#### [WHAT YOU SHOULD DO]
Make an exact copy of every entry, from the first line to the last.

── MATERIAL PROVIDED ──

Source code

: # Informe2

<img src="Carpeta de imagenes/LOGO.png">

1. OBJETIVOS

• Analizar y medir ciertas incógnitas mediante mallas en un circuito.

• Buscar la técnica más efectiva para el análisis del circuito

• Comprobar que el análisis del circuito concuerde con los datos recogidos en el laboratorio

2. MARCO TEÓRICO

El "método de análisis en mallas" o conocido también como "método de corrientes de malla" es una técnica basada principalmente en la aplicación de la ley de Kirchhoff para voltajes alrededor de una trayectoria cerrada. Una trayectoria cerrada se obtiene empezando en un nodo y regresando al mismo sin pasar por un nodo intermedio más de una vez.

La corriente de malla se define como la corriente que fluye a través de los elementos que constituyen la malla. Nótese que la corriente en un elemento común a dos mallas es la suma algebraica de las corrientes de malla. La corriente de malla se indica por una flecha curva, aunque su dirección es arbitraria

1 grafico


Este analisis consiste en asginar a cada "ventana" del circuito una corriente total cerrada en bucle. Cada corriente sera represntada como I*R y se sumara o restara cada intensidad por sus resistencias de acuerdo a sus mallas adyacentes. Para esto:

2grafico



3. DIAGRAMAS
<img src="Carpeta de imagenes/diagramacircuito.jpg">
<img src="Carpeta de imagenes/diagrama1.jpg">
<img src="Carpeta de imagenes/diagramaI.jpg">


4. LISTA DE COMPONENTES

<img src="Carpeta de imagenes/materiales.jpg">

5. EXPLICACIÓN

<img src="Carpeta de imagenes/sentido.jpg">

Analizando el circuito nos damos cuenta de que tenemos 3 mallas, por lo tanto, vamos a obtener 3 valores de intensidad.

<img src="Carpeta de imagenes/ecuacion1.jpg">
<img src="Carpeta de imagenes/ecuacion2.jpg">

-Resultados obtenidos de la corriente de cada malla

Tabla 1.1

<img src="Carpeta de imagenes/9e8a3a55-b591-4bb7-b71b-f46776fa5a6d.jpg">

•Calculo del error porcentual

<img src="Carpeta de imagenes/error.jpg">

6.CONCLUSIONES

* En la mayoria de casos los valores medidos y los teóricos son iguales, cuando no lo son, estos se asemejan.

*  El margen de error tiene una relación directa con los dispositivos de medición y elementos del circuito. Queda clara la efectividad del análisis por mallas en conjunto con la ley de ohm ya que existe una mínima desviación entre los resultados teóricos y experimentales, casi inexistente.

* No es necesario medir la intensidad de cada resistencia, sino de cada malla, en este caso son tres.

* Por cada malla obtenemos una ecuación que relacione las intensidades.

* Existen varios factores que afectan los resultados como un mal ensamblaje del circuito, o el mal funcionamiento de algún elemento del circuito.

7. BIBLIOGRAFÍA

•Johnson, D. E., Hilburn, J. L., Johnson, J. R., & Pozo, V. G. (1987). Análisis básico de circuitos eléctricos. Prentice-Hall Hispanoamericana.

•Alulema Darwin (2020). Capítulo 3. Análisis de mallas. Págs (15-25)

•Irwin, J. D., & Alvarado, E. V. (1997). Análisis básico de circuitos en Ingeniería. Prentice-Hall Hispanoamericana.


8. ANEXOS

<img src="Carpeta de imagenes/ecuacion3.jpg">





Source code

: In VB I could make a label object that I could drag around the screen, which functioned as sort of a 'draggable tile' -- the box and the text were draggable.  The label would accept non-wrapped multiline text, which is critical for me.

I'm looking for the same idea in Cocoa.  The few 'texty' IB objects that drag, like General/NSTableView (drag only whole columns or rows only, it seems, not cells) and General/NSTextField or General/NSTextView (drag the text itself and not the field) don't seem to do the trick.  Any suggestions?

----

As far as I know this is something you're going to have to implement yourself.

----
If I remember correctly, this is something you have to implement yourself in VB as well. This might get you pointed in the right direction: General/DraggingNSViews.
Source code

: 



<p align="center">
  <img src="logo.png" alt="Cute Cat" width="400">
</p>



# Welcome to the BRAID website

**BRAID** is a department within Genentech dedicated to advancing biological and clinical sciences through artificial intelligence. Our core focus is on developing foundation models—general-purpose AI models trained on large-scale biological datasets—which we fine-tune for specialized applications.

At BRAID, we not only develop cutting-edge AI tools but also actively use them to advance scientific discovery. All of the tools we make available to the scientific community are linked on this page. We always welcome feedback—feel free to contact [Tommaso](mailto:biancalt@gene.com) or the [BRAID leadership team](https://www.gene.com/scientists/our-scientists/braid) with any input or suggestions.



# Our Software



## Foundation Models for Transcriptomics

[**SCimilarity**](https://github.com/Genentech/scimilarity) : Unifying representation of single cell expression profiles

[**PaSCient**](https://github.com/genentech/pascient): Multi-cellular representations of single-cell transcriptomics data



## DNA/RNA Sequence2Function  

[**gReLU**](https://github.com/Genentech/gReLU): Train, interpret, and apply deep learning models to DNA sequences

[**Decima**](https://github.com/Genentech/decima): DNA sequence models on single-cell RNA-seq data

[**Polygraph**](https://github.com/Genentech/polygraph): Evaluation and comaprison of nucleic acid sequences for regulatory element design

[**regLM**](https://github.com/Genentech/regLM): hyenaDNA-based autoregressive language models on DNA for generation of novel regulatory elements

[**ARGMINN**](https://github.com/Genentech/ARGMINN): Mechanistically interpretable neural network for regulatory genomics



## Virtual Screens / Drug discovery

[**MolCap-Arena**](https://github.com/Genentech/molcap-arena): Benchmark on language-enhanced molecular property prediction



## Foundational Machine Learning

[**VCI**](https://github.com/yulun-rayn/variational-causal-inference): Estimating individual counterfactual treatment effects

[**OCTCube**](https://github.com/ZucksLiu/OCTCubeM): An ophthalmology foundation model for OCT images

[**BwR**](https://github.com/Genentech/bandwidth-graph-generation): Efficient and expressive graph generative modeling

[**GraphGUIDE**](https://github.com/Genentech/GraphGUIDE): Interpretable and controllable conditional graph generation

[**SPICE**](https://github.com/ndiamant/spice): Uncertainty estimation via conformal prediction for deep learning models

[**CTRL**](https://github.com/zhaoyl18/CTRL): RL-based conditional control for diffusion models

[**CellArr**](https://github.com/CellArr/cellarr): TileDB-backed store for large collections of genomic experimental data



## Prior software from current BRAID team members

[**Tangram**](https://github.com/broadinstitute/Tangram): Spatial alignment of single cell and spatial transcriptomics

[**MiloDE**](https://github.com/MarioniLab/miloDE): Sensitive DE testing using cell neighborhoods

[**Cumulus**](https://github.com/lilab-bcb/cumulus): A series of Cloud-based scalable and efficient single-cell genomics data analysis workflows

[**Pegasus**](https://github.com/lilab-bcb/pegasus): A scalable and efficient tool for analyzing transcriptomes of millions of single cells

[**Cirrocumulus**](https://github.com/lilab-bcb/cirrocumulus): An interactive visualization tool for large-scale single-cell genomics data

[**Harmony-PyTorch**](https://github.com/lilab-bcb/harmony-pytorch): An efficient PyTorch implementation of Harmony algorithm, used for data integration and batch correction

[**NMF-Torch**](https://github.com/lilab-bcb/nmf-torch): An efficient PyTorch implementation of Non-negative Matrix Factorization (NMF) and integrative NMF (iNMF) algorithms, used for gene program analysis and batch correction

───

#### [RESULT BELOW]
Source code

: # Informe2

<img src="Carpeta de imagenes/LOGO.png">

1. OBJETIVOS

• Analizar y medir ciertas incógnitas mediante mallas en un circuito.

• Buscar la técnica más efectiva para el análisis del circuito

• Comprobar que el análisis del circuito concuerde con los datos recogidos en el laboratorio

2. MARCO TEÓRICO

El "método de análisis en mallas" o conocido también como "método de corrientes de malla" es una técnica basada principalmente en la aplicación de la ley de Kirchhoff para voltajes alrededor de una trayectoria cerrada. Una trayectoria cerrada se obtiene empezando en un nodo y regresando al mismo sin pasar por un nodo intermedio más de una vez.

La corriente de malla se define como la corriente que fluye a través de los elementos que constituyen la malla. Nótese que la corriente en un elemento común a dos mallas es la suma algebraica de las corrientes de malla. La corriente de malla se indica por una flecha curva, aunque su dirección es arbitraria

1 grafico


Este analisis consiste en asginar a cada "ventana" del circuito una corriente total cerrada en bucle. Cada corriente sera represntada como I*R y se sumara o restara cada intensidad por sus resistencias de acuerdo a sus mallas adyacentes. Para esto:

2grafico



3. DIAGRAMAS
<img src="Carpeta de imagenes/diagramacircuito.jpg">
<img src="Carpeta de imagenes/diagrama1.jpg">
<img src="Carpeta de imagenes/diagramaI.jpg">


4. LISTA DE COMPONENTES

<img src="Carpeta de imagenes/materiales.jpg">

5. EXPLICACIÓN

<img src="Carpeta de imagenes/sentido.jpg">

Analizando el circuito nos damos cuenta de que tenemos 3 mallas, por lo tanto, vamos a obtener 3 valores de intensidad.

<img src="Carpeta de imagenes/ecuacion1.jpg">
<img src="Carpeta de imagenes/ecuacion2.jpg">

-Resultados obtenidos de la corriente de cada malla

Tabla 1.1

<img src="Carpeta de imagenes/9e8a3a55-b591-4bb7-b71b-f46776fa5a6d.jpg">

•Calculo del error porcentual

<img src="Carpeta de imagenes/error.jpg">

6.CONCLUSIONES

* En la mayoria de casos los valores medidos y los teóricos son iguales, cuando no lo son, estos se asemejan.

*  El margen de error tiene una relación directa con los dispositivos de medición y elementos del circuito. Queda clara la efectividad del análisis por mallas en conjunto con la ley de ohm ya que existe una mínima desviación entre los resultados teóricos y experimentales, casi inexistente.

* No es necesario medir la intensidad de cada resistencia, sino de cada malla, en este caso son tres.

* Por cada malla obtenemos una ecuación que relacione las intensidades.

* Existen varios factores que afectan los resultados como un mal ensamblaje del circuito, o el mal funcionamiento de algún elemento del circuito.

7. BIBLIOGRAFÍA

•Johnson, D. E., Hilburn, J. L., Johnson, J. R., & Pozo, V. G. (1987). Análisis básico de circuitos eléctricos. Prentice-Hall Hispanoamericana.

•Alulema Darwin (2020). Capítulo 3. Análisis de mallas. Págs (15-25)

•Irwin, J. D., & Alvarado, E. V. (1997). Análisis básico de circuitos en Ingeniería. Prentice-Hall Hispanoamericana.


8. ANEXOS

<img src="Carpeta de imagenes/ecuacion3.jpg">





Source code

: In VB I could make a label object that I could drag around the screen, which functioned as sort of a 'draggable tile' -- the box and the text were draggable.  The label would accept non-wrapped multiline text, which is critical for me.

I'm looking for the same idea in Cocoa.  The few 'texty' IB objects that drag, like General/NSTableView (drag only whole columns or rows only, it seems, not cells) and General/NSTextField or General/NSTextView (drag the text itself and not the field) don't seem to do the trick.  Any suggestions?

----

As far as I know this is something you're going to have to implement yourself.

----
If I remember correctly, this is something you have to implement yourself in VB as well. This might get you pointed in the right direction: General/DraggingNSViews.
Source code

: 



<p align="center">
  <img src="logo.png" alt="Cute Cat" width="400">
</p>



# Welcome to the BRAID website

**BRAID** is a department within Genentech dedicated to advancing biological and clinical sciences through artificial intelligence. Our core focus is on developing foundation models—general-purpose AI models trained on large-scale biological datasets—which we fine-tune for specialized applications.

At BRAID, we not only develop cutting-edge AI tools but also actively use them to advance scientific discovery. All of the tools we make available to the scientific community are linked on this page. We always welcome feedback—feel free to contact [Tommaso](mailto:biancalt@gene.com) or the [BRAID leadership team](https://www.gene.com/scientists/our-scientists/braid) with any input or suggestions.



# Our Software



## Foundation Models for Transcriptomics

[**SCimilarity**](https://github.com/Genentech/scimilarity) : Unifying representation of single cell expression profiles

[**PaSCient**](https://github.com/genentech/pascient): Multi-cellular representations of single-cell transcriptomics data



## DNA/RNA Sequence2Function  

[**gReLU**](https://github.com/Genentech/gReLU): Train, interpret, and apply deep learning models to DNA sequences

[**Decima**](https://github.com/Genentech/decima): DNA sequence models on single-cell RNA-seq data

[**Polygraph**](https://github.com/Genentech/polygraph): Evaluation and comaprison of nucleic acid sequences for regulatory element design

[**regLM**](https://github.com/Genentech/regLM): hyenaDNA-based autoregressive language models on DNA for generation of novel regulatory elements

[**ARGMINN**](https://github.com/Genentech/ARGMINN): Mechanistically interpretable neural network for regulatory genomics



## Virtual Screens / Drug discovery

[**MolCap-Arena**](https://github.com/Genentech/molcap-arena): Benchmark on language-enhanced molecular property prediction



## Foundational Machine Learning

[**VCI**](https://github.com/yulun-rayn/variational-causal-inference): Estimating individual counterfactual treatment effects

[**OCTCube**](https://github.com/ZucksLiu/OCTCubeM): An ophthalmology foundation model for OCT images

[**BwR**](https://github.com/Genentech/bandwidth-graph-generation): Efficient and expressive graph generative modeling

[**GraphGUIDE**](https://github.com/Genentech/GraphGUIDE): Interpretable and controllable conditional graph generation

[**SPICE**](https://github.com/ndiamant/spice): Uncertainty estimation via conformal prediction for deep learning models

[**CTRL**](https://github.com/zhaoyl18/CTRL): RL-based conditional control for diffusion models

[**CellArr**](https://github.com/CellArr/cellarr): TileDB-backed store for large collections of genomic experimental data



## Prior software from current BRAID team members

[**Tangram**](https://github.com/broadinstitute/Tangram): Spatial alignment of single cell and spatial transcriptomics

[**MiloDE**](https://github.com/MarioniLab/miloDE): Sensitive DE testing using cell neighborhoods

[**Cumulus**](https://github.com/lilab-bcb/cumulus): A series of Cloud-based scalable and efficient single-cell genomics data analysis workflows

[**Pegasus**](https://github.com/lilab-bcb/pegasus): A scalable and efficient tool for analyzing transcriptomes of millions of single cells

[**Cirrocumulus**](https://github.com/lilab-bcb/cirrocumulus): An interactive visualization tool for large-scale single-cell genomics data

[**Harmony-PyTorch**](https://github.com/lilab-bcb/harmony-pytorch): An efficient PyTorch implementation of Harmony algorithm, used for data integration and batch correction

[**NMF-Torch**](https://github.com/lilab-bcb/nmf-torch): An efficient PyTorch implementation of Non-negative Matrix Factorization (NMF) and integrative NMF (iNMF) algorithms, used for gene program analysis and batch correction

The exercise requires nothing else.